[[ Source data open ]]

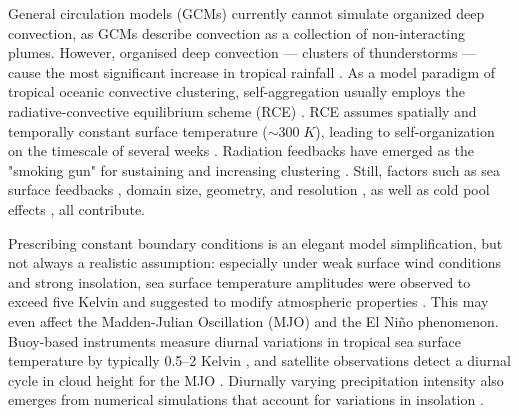 \documentclass{article}
\begin{document}
\noindent
General circulation models (GCMs) currently cannot simulate organized deep convection, as GCMs describe convection as a collection of non-interacting plumes. 
However, organised deep convection --- clusters of thunderstorms --- 
cause the most significant increase in tropical rainfall \cite{tan2015increases}. 
As a model paradigm of tropical oceanic convective clustering, self-aggregation
usually employs the radiative-convective equilibrium scheme (RCE) \cite{held1993radiative,tompkins1998radiative}. 
RCE assumes spatially and temporally constant surface temperature ($\sim 300\;K$), leading to self-organization on the timescale of several weeks \cite{bretherton2005energy,khairoutdinov2010aggregation,muller2012detailed,wing2017convective}. 
Radiation feedbacks have emerged as the "smoking gun" for sustaining and increasing clustering \cite{bretherton2005energy}. 
Still, factors such as sea surface feedbacks \cite{hohenegger2016coupled}, domain size, geometry, and resolution \cite{muller2015favors}, as well as cold pool effects \cite{jeevanjee2013convective,haerter2019convective}, all contribute.

Prescribing constant boundary conditions is an elegant model simplification, but not always a realistic assumption: 
especially under weak surface wind conditions and strong insolation, sea surface temperature amplitudes were observed to exceed five Kelvin and suggested to modify atmospheric properties \cite{kawai2007diurnal}. 
This may even affect the Madden-Julian Oscillation (MJO) and the El Ni\~no phenomenon.
Buoy-based instruments measure diurnal variations in tropical sea surface temperature by typically 0.5--2 Kelvin \cite{weller1996surface,johnson1999trimodal}, and satellite observations detect a diurnal cycle in cloud height for the MJO \cite{suzuki2009diurnal,tian2006modulation}.
Diurnally varying precipitation intensity also emerges from numerical simulations that account for variations in insolation \cite{liu1998numerical}. 
\end{document}
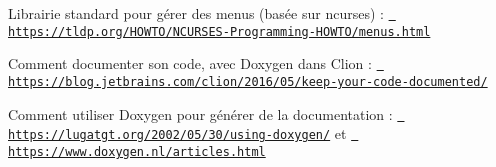 \begin{DoxyItemize}
\item Librairie standard pour gérer des menus (basée sur ncurses) \+: \href{https://tldp.org/HOWTO/NCURSES-Programming-HOWTO/menus.html}{\texttt{ https\+://tldp.\+org/\+HOWTO/\+NCURSES-\/\+Programming-\/\+HOWTO/menus.\+html}}
\item Comment documenter son code, avec Doxygen dans Clion \+: \href{https://blog.jetbrains.com/clion/2016/05/keep-your-code-documented/}{\texttt{ https\+://blog.\+jetbrains.\+com/clion/2016/05/keep-\/your-\/code-\/documented/}}
\item Comment utiliser Doxygen pour générer de la documentation \+: \href{https://lugatgt.org/2002/05/30/using-doxygen/}{\texttt{ https\+://lugatgt.\+org/2002/05/30/using-\/doxygen/}} et \href{https://www.doxygen.nl/articles.html}{\texttt{ https\+://www.\+doxygen.\+nl/articles.\+html}} 
\end{DoxyItemize}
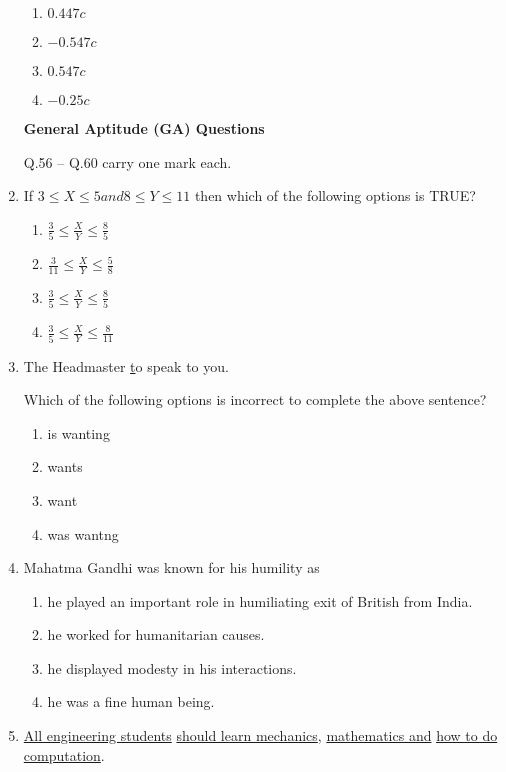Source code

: \documentclass[journal]{IEEEtran}
\begin{document}
\begin{enumerate}
\begin{enumerate}
    \item $0.447c$
    \item $-0.547c$
    \item $0.547c$
    \item $-0.25c$\\
\end{enumerate}

\textbf{General Aptitude (GA) Questions}

Q.56 -- Q.60 carry one mark each.\\

\item If $3 \leq X \leq 5 and 8 \leq Y \leq 11$ then which of the following options is TRUE?

\begin{enumerate}
    \item $\frac{3}{5} \leq \frac{X}{Y} \leq \frac{8}{5}$
    \item $\frac{3}{11} \leq \frac{X}{Y} \leq \frac{5}{8}$
    \item $\frac{3}{5} \leq \frac{X}{Y} \leq \frac{8}{5}$
    \item $\frac{3}{5} \leq \frac{X}{Y} \leq \frac{8}{11}$\\
\end{enumerate}

\item The Headmaster \underline to speak to you.

Which of the following options is incorrect to complete the above sentence?

\begin{enumerate}
    \item is wanting
    \item wants
    \item want
    \item was wantng\\
\end{enumerate}

\item Mahatma Gandhi was known for his humility as

\begin{enumerate}
    \item he played an important role in humiliating exit of British from India.
    \item he worked for humanitarian causes.
    \item he displayed modesty in his interactions.
    \item he was a fine human being.\\
\end{enumerate}
\item \underline{All engineering students} \underline{should learn mechanics}, \underline{mathematics and} \underline{how to do computation}.


\end{enumerate}
\end{document}
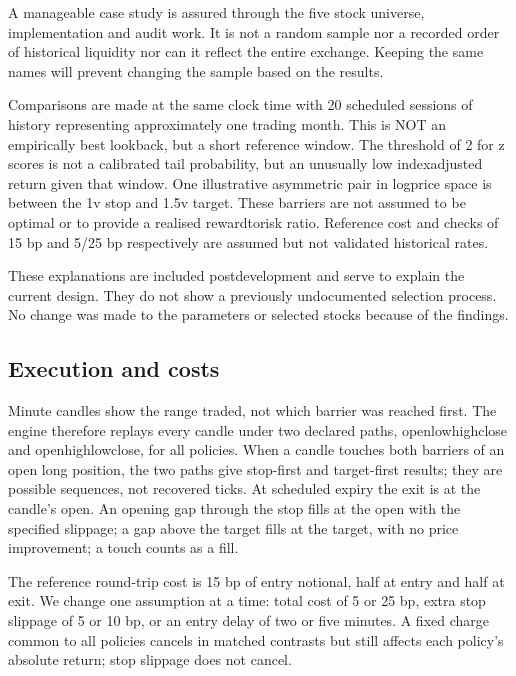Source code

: \documentclass[11pt,a4paper]{article}
\begin{document}
A manageable case study is assured through the five stock universe, implementation and audit work. It is not a random sample nor a recorded order of historical liquidity nor can it reflect the entire exchange. Keeping the same names will prevent changing the sample based on the results.

Comparisons are made at the same clock time with 20 scheduled sessions of history representing approximately one trading month. This is NOT an empirically best lookback, but a short reference window. The threshold of \allowbreak{}2 for z scores is not a calibrated tail probability, but an unusually low index\allowbreak{}adjusted return given that window. One illustrative asymmetric pair in log\allowbreak{}price space is between the 1v stop and 1.5v target. These barriers are not assumed to be optimal or to provide a realised reward\allowbreak{}to\allowbreak{}risk ratio. Reference cost and checks of 15 bp and 5/25 bp respectively are assumed but not validated historical rates.

These explanations are included post\allowbreak{}development and serve to explain the current design. They do not show a previously undocumented selection process. No change was made to the parameters or selected stocks because of the findings.

\subsection*{Execution and costs}

Minute candles show the range traded, not which barrier was reached first. The engine therefore replays every candle under two declared paths, open\allowbreak{}low\allowbreak{}high\allowbreak{}close and open\allowbreak{}high\allowbreak{}low\allowbreak{}close, for all policies. When a candle touches both barriers of an open long position, the two paths give stop-first and target-first results; they are possible sequences, not recovered ticks. At scheduled expiry the exit is at the candle's open. An opening gap through the stop fills at the open with the specified slippage; a gap above the target fills at the target, with no price improvement; a touch counts as a fill.

The reference round-trip cost is 15 bp of entry notional, half at entry and half at exit. We change one assumption at a time: total cost of 5 or 25 bp, extra stop slippage of 5 or 10 bp, or an entry delay of two or five minutes. A fixed charge common to all policies cancels in matched contrasts but still affects each policy's absolute return; stop slippage does not cancel.
\end{document}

[[ Source data closed ]]

> Problem:
All of the entries above should be copied exactly, with the images left out.

> Your response:
 \documentclass{article}
\begin{document}
\noindent
General circulation models (GCMs) currently cannot simulate organized deep convection, as GCMs describe convection as a collection of non-interacting plumes. 
However, organised deep convection --- clusters of thunderstorms --- 
cause the most significant increase in tropical rainfall \cite{tan2015increases}. 
As a model paradigm of tropical oceanic convective clustering, self-aggregation
usually employs the radiative-convective equilibrium scheme (RCE) \cite{held1993radiative,tompkins1998radiative}. 
RCE assumes spatially and temporally constant surface temperature ($\sim 300\;K$), leading to self-organization on the timescale of several weeks \cite{bretherton2005energy,khairoutdinov2010aggregation,muller2012detailed,wing2017convective}. 
Radiation feedbacks have emerged as the "smoking gun" for sustaining and increasing clustering \cite{bretherton2005energy}. 
Still, factors such as sea surface feedbacks \cite{hohenegger2016coupled}, domain size, geometry, and resolution \cite{muller2015favors}, as well as cold pool effects \cite{jeevanjee2013convective,haerter2019convective}, all contribute.

Prescribing constant boundary conditions is an elegant model simplification, but not always a realistic assumption: 
especially under weak surface wind conditions and strong insolation, sea surface temperature amplitudes were observed to exceed five Kelvin and suggested to modify atmospheric properties \cite{kawai2007diurnal}. 
This may even affect the Madden-Julian Oscillation (MJO) and the El Ni\~no phenomenon.
Buoy-based instruments measure diurnal variations in tropical sea surface temperature by typically 0.5--2 Kelvin \cite{weller1996surface,johnson1999trimodal}, and satellite observations detect a diurnal cycle in cloud height for the MJO \cite{suzuki2009diurnal,tian2006modulation}.
Diurnally varying precipitation intensity also emerges from numerical simulations that account for variations in insolation \cite{liu1998numerical}. 
\end{document}
 \begin{DoxyItemize}
\item Librairie standard pour gérer des menus (basée sur ncurses) \+: \href{https://tldp.org/HOWTO/NCURSES-Programming-HOWTO/menus.html}{\texttt{ https\+://tldp.\+org/\+HOWTO/\+NCURSES-\/\+Programming-\/\+HOWTO/menus.\+html}}
\item Comment documenter son code, avec Doxygen dans Clion \+: \href{https://blog.jetbrains.com/clion/2016/05/keep-your-code-documented/}{\texttt{ https\+://blog.\+jetbrains.\+com/clion/2016/05/keep-\/your-\/code-\/documented/}}
\item Comment utiliser Doxygen pour générer de la documentation \+: \href{https://lugatgt.org/2002/05/30/using-doxygen/}{\texttt{ https\+://lugatgt.\+org/2002/05/30/using-\/doxygen/}} et \href{https://www.doxygen.nl/articles.html}{\texttt{ https\+://www.\+doxygen.\+nl/articles.\+html}} 
\end{DoxyItemize}
Source code

: \documentclass[journal]{IEEEtran}
\begin{document}
\begin{enumerate}
\begin{enumerate}
    \item $0.447c$
    \item $-0.547c$
    \item $0.547c$
    \item $-0.25c$\\
\end{enumerate}

\textbf{General Aptitude (GA) Questions}

Q.56 -- Q.60 carry one mark each.\\

\item If $3 \leq X \leq 5 and 8 \leq Y \leq 11$ then which of the following options is TRUE?

\begin{enumerate}
    \item $\frac{3}{5} \leq \frac{X}{Y} \leq \frac{8}{5}$
    \item $\frac{3}{11} \leq \frac{X}{Y} \leq \frac{5}{8}$
    \item $\frac{3}{5} \leq \frac{X}{Y} \leq \frac{8}{5}$
    \item $\frac{3}{5} \leq \frac{X}{Y} \leq \frac{8}{11}$\\
\end{enumerate}

\item The Headmaster \underline to speak to you.

Which of the following options is incorrect to complete the above sentence?

\begin{enumerate}
    \item is wanting
    \item wants
    \item want
    \item was wantng\\
\end{enumerate}

\item Mahatma Gandhi was known for his humility as

\begin{enumerate}
    \item he played an important role in humiliating exit of British from India.
    \item he worked for humanitarian causes.
    \item he displayed modesty in his interactions.
    \item he was a fine human being.\\
\end{enumerate}
\item \underline{All engineering students} \underline{should learn mechanics}, \underline{mathematics and} \underline{how to do computation}.


\end{enumerate}
\end{document}
Source code

: \documentclass[11pt,a4paper]{article}
\begin{document}
A manageable case study is assured through the five stock universe, implementation and audit work. It is not a random sample nor a recorded order of historical liquidity nor can it reflect the entire exchange. Keeping the same names will prevent changing the sample based on the results.

Comparisons are made at the same clock time with 20 scheduled sessions of history representing approximately one trading month. This is NOT an empirically best lookback, but a short reference window. The threshold of \allowbreak{}2 for z scores is not a calibrated tail probability, but an unusually low index\allowbreak{}adjusted return given that window. One illustrative asymmetric pair in log\allowbreak{}price space is between the 1v stop and 1.5v target. These barriers are not assumed to be optimal or to provide a realised reward\allowbreak{}to\allowbreak{}risk ratio. Reference cost and checks of 15 bp and 5/25 bp respectively are assumed but not validated historical rates.

These explanations are included post\allowbreak{}development and serve to explain the current design. They do not show a previously undocumented selection process. No change was made to the parameters or selected stocks because of the findings.

\subsection*{Execution and costs}

Minute candles show the range traded, not which barrier was reached first. The engine therefore replays every candle under two declared paths, open\allowbreak{}low\allowbreak{}high\allowbreak{}close and open\allowbreak{}high\allowbreak{}low\allowbreak{}close, for all policies. When a candle touches both barriers of an open long position, the two paths give stop-first and target-first results; they are possible sequences, not recovered ticks. At scheduled expiry the exit is at the candle's open. An opening gap through the stop fills at the open with the specified slippage; a gap above the target fills at the target, with no price improvement; a touch counts as a fill.

The reference round-trip cost is 15 bp of entry notional, half at entry and half at exit. We change one assumption at a time: total cost of 5 or 25 bp, extra stop slippage of 5 or 10 bp, or an entry delay of two or five minutes. A fixed charge common to all policies cancels in matched contrasts but still affects each policy's absolute return; stop slippage does not cancel.
\end{document}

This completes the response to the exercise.